Sebastiaan Bremer’s artistic career spans across disciplines and media, but he has become particularly renowned for his ability to transform pre-existing images into ornate, dreamlike tableaux through a careful process of enlargement and intricate hand painting that results in completely unique works.

The use of found imagery as a basis to explore ideas about time and memory has long been central to Bremer’s practice, and in the late 1990s he began experimenting with drawing directly onto the surface of photographs. Initially working with snapshots of family members or familiar places, Bremer developed his signature technique of printing the pictures in an enlarged format—well beyond conventional dimensions—and then altering and embellishing the underlying scene with delicate patterns of dots and strokes using India ink and photographic dye, or applying splashes of paint.

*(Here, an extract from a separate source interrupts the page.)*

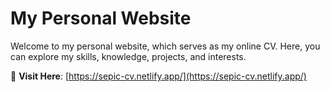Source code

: # My Personal Website

Welcome to my personal website, which serves as my online CV. Here, you can explore my skills, knowledge, projects, and interests.

🔗 **Visit Here**: [https://sepic-cv.netlify.app/](https://sepic-cv.netlify.app/)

Over the past decades, Bremer has used this approach to create a progression of distinct bodies of work, expanding the scope of his source materials from purely personal moments to an array of images that have captured his imagination or held significance in his life. These range from adaptations of Rembrandt etchings to Brassaï’s photographs of Picasso’s studio and Bill Brandt’s series of close-up images of his famous subjects’ eyes, as well as the vintage lithographic flower prints used in Bremer’s Bloemen series.

Whether starting from the work of an iconic artist or revisiting his own family albums, as in his series Veronica, 2018, silver gelatin prints he produced from long forgotten negatives of candid shots his father took of his mother in her mid thirties, Bremer’s choice of visual documents is rooted in his biography. Hints of his native Holland permeate his work, from his appreciation of the way light falls across a room reminiscent of a Vermeer interior to the exquisitely painted addition of a pointillist feather or flowers to a contemporary photograph that transports the viewer to the world of Dutch Old Master paintings. In engaging with images of others, he is constantly investigating his own memories and thoughts, weaving a dialogue between the underlying photograph and the marks he uses to transform but never completely obscure it, thus creating a physical representation of the confluence of our inner and outer lives.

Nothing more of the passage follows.